В этих «балах», помимо армии, принимают участие и «гости» из гражданского населения — чешские партизаны. Они и сами устраивают «вечеринки», взрывая мосты, поезда или автомашины с боеприпасами.
…После освобождения Вены советская танковая бригада была направлена в Чехословакию на переформирование.
Одновременно с советской бригадой туда же был послан 2-й танковый полк, в состав которого входила рота Ботяну.
Первая румынская армия в составе 4-го и 7-го корпусов наступала в направлении Брно, Коетин и Кромержиж.
В начале мая рота лейтенанта Ботяну находилась на марше в восьмидесяти километрах от Брно.
Небо изредка бороздили отдельные разведывательные самолеты, прозванные солдатами «дедушка Костикэ». Они фотографировали позиции противника и исчезали. Если эскадрильи фашистских самолетов атаковали их, они быстро снижались (летали они не выше пятисот метров) и приземлялись на зеленеющих полях пшеницы или кукурузы.
Самым опытным воздушным разведчиком был летчик 11-й эскадрильи лейтенант Санду. Вместе с адъютантом Нягу он не раз обманывал врага, всегда уходил из-под самого его носа и возвращался на аэродром с богатыми и ценными данными фоторазведки.
На рассвете 2 мая пять разведывательных самолетов поднялись в воздух, чтобы сфотографировать расположение войск противника в районе Кресновице, Блажавице, Соколнице — трех важных населенных пунктов, расположенных примерно в двадцати километрах южнее Брно.
Самолет Санду на аэродром не вернулся. Армейская радиостанция потеряла с ним связь в 5.35.
Обеспокоенный генерал приказал запросить о самолете Санду части, находящиеся на переднем крае. Оттуда сообщили, что самолет перелетел через передний край в 5.15 и что со стороны противника была слышна стрельба из зенитных орудий, вероятно ведущих огонь по самолету. Больше о самолете Санду никаких сведений не поступало.
Санду подбили у Кресновице. Летчик был ранен и вынужден был сесть на лесной опушке. Со всех сторон к самолету бежали немцы с собаками. Увидев это, Санду приказал Нягу взять кассеты, перейти речку и пробраться к румынским позициям.
На рассвете обессиленный Нягу добрался до передовых частей 7-го румынского корпуса, откуда обо всем случившемся доложили в штаб армии.
Командование 2-го Украинского фронта, поддерживающее связь с чешскими партизанами, приняло все меры, чтобы спасти румынского летчика. В отряде чешских партизан «Татра» ничего не знали о Санду. Известно было только, что немцы ищут какого-то летчика. О судьбе Санду отряд узнал позднее от партизана Алексы Клапки.
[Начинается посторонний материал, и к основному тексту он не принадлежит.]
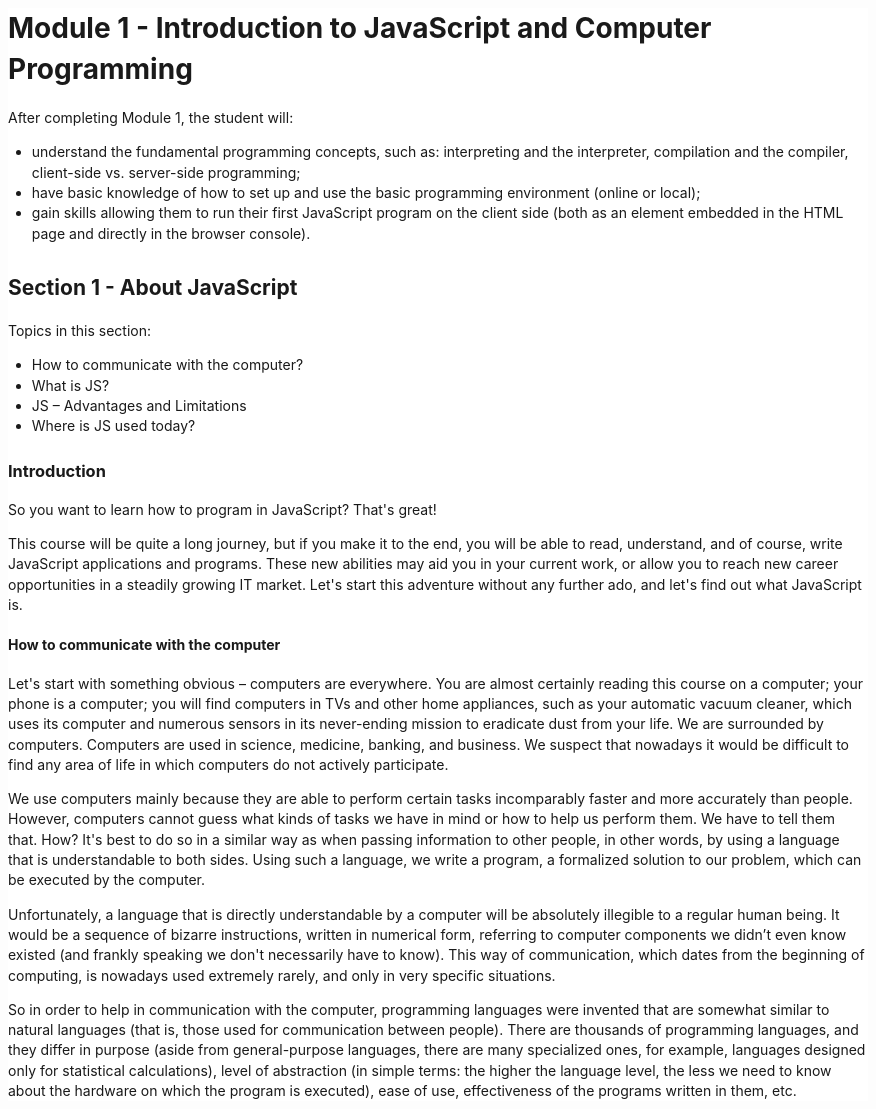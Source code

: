# Module 1 - Introduction to JavaScript and Computer Programming

After completing Module 1, the student will:

 * understand the fundamental programming concepts, such as: interpreting and the interpreter, compilation and the compiler, client-side vs. server-side programming;
 * have basic knowledge of how to set up and use the basic programming environment (online or local);
 * gain skills allowing them to run their first JavaScript program on the client side (both as an element embedded in the HTML page and directly in the browser console).

## Section 1 - About JavaScript


Topics in this section:

 * How to communicate with the computer?
 * What is JS?
 * JS – Advantages and Limitations
 * Where is JS used today?

### Introduction

So you want to learn how to program in JavaScript? That's great!

This course will be quite a long journey, but if you make it to the end, you will be able to read, understand, and of course, write JavaScript applications and programs. These new abilities may aid you in your current work, or allow you to reach new career opportunities in a steadily growing IT market. Let's start this adventure without any further ado, and let's find out what JavaScript is.

#### How to communicate with the computer

Let's start with something obvious – computers are everywhere. You are almost certainly reading this course on a computer; your phone is a computer; you will find computers in TVs and other home appliances, such as your automatic vacuum cleaner, which uses its computer and numerous sensors in its never-ending mission to eradicate dust from your life. We are surrounded by computers. Computers are used in science, medicine, banking, and business. We suspect that nowadays it would be difficult to find any area of life in which computers do not actively participate.

We use computers mainly because they are able to perform certain tasks incomparably faster and more accurately than people. However, computers cannot guess what kinds of tasks we have in mind or how to help us perform them. We have to tell them that. How? It's best to do so in a similar way as when passing information to other people, in other words, by using a language that is understandable to both sides. Using such a language, we write a program, a formalized solution to our problem, which can be executed by the computer.

Unfortunately, a language that is directly understandable by a computer will be absolutely illegible to a regular human being. It would be a sequence of bizarre instructions, written in numerical form, referring to computer components we didn’t even know existed (and frankly speaking we don't necessarily have to know). This way of communication, which dates from the beginning of computing, is nowadays used extremely rarely, and only in very specific situations.

So in order to help in communication with the computer, programming languages were invented that are somewhat similar to natural languages (that is, those used for communication between people). There are thousands of programming languages, and they differ in purpose (aside from general-purpose languages, there are many specialized ones, for example, languages designed only for statistical calculations), level of abstraction (in simple terms: the higher the language level, the less we need to know about the hardware on which the program is executed), ease of use, effectiveness of the programs written in them, etc.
Начальник штаба расположенной в Кресновице фашистской дивизии майор фон Мюллер разместился в доме учителя Ионака Клапка. Это была одна из семей, в которой немного говорили по-немецки.
Жена учителя Майя проклинала своего мужа за то, что он сам, добровольно, предоставил свой дом в распоряжение немецкого офицера.
— Ионак, Ионак, — говорила Клапке его жена Майя, — что ты наделал, ты же погубил всех нас!
— Почему же?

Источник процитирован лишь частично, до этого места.